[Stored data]
*** Block opens ***

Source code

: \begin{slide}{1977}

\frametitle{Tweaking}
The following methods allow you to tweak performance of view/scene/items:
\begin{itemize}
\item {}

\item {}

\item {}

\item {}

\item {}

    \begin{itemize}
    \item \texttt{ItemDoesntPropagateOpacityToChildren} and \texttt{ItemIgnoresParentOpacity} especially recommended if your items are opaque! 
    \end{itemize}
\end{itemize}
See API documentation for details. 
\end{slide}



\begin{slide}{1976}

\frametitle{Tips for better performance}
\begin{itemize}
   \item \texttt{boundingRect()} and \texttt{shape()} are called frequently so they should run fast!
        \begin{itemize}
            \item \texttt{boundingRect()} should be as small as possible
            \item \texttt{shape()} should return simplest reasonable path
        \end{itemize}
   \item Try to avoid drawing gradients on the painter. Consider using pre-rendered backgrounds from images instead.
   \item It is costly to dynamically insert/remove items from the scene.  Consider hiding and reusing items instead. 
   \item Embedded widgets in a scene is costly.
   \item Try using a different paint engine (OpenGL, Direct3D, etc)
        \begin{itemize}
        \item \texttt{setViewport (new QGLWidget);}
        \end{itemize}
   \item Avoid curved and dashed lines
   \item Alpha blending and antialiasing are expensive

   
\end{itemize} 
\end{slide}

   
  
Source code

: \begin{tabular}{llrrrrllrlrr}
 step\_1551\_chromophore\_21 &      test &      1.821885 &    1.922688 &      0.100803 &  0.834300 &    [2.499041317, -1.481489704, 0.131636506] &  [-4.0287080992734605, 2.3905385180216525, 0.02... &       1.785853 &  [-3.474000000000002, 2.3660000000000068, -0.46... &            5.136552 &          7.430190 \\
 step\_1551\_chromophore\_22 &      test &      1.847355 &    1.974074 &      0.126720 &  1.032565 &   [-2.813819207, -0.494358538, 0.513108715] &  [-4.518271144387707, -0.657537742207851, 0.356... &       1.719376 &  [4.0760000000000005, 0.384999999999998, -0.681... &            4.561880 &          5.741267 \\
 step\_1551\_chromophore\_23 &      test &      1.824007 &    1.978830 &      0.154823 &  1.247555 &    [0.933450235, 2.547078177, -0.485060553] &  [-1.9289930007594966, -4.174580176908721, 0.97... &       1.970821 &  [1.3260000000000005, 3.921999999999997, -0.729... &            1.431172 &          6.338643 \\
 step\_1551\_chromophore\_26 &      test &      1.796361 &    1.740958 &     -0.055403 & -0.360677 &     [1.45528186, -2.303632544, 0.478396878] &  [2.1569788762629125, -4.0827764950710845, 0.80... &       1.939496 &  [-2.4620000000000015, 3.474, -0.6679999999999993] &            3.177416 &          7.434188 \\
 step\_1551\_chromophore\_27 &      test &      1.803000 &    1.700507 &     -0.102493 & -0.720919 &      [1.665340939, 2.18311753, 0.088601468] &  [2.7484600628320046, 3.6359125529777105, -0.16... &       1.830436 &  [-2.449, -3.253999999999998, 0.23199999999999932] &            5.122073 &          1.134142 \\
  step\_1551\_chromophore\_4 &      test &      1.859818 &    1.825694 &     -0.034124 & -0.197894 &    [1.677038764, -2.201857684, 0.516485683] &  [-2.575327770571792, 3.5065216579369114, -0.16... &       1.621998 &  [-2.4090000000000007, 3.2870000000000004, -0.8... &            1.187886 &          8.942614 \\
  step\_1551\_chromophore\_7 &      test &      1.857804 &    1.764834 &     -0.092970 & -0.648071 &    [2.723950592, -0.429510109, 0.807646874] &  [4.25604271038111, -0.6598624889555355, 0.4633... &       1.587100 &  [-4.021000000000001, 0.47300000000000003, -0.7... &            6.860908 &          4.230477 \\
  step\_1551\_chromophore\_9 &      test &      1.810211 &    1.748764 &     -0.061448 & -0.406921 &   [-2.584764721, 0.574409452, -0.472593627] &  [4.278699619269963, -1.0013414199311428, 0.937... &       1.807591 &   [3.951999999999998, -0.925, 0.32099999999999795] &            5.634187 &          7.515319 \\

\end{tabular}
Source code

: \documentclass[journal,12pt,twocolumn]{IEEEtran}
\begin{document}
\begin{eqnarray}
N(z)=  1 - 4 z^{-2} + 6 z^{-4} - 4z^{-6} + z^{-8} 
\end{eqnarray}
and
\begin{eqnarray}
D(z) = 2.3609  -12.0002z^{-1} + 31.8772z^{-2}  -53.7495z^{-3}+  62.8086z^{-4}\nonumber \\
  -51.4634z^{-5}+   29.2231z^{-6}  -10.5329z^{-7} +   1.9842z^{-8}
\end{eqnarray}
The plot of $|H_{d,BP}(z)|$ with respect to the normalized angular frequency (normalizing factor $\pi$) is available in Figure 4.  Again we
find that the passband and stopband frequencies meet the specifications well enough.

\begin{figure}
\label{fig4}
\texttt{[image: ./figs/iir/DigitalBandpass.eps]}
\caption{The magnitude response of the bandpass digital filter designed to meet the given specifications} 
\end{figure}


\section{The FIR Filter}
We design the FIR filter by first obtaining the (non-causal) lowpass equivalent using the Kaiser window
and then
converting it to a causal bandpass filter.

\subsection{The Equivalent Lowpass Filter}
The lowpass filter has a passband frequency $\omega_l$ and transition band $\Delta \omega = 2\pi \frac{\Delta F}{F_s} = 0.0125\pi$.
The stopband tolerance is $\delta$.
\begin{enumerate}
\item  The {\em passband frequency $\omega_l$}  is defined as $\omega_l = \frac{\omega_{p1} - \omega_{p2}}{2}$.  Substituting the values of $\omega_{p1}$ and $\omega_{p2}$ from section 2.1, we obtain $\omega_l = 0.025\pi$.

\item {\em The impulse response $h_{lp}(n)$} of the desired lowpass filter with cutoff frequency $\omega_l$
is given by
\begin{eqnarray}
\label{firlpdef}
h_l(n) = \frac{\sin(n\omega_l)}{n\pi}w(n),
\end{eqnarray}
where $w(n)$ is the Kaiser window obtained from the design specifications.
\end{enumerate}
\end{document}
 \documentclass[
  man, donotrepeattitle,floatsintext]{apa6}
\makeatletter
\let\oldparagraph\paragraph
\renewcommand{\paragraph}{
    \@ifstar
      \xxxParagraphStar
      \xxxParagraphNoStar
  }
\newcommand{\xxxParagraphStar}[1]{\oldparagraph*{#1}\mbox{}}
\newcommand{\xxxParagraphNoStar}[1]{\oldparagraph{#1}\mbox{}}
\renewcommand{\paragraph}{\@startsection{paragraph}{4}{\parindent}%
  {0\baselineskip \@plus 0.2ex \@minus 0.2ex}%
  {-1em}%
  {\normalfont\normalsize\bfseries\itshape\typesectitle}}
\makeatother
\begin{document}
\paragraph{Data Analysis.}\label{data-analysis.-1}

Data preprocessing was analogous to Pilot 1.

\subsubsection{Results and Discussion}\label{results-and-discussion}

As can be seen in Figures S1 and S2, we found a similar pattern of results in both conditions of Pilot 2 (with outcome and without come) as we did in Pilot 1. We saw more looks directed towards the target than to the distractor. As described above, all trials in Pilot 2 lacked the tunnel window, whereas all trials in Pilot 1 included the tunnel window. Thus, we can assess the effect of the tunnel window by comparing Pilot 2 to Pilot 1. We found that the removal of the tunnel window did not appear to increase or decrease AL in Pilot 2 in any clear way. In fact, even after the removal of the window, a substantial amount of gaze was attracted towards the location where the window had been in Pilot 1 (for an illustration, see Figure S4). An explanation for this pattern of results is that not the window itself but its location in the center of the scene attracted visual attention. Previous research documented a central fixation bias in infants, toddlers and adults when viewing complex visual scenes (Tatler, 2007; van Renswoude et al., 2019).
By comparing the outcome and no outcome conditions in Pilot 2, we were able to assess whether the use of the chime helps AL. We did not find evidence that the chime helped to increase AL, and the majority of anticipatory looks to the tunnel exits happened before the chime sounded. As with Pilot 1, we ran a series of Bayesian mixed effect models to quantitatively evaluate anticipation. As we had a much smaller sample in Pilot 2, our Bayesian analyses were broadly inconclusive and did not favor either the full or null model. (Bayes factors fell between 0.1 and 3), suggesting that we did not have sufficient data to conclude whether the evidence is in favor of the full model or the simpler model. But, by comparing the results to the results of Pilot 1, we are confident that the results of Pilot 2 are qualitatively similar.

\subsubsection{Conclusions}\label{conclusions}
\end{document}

*** Block closes ***

WHAT IS EXPECTED: Using the records above, restate word for word the lines from the one with "(OpenGL, Direct3D, etc)" through the one with "[-2.813819207, -0.494358538, 0.513108715]", both included.

RESULT FOR THIS TASK:
   \item Try using a different paint engine (OpenGL, Direct3D, etc)
        \begin{itemize}
        \item \texttt{setViewport (new QGLWidget);}
        \end{itemize}
   \item Avoid curved and dashed lines
   \item Alpha blending and antialiasing are expensive

   
\end{itemize} 
\end{slide}

   
  
Source code

: \begin{tabular}{llrrrrllrlrr}
 step\_1551\_chromophore\_21 &      test &      1.821885 &    1.922688 &      0.100803 &  0.834300 &    [2.499041317, -1.481489704, 0.131636506] &  [-4.0287080992734605, 2.3905385180216525, 0.02... &       1.785853 &  [-3.474000000000002, 2.3660000000000068, -0.46... &            5.136552 &          7.430190 \\
 step\_1551\_chromophore\_22 &      test &      1.847355 &    1.974074 &      0.126720 &  1.032565 &   [-2.813819207, -0.494358538, 0.513108715] &  [-4.518271144387707, -0.657537742207851, 0.356... &       1.719376 &  [4.0760000000000005, 0.384999999999998, -0.681... &            4.561880 &          5.741267 \\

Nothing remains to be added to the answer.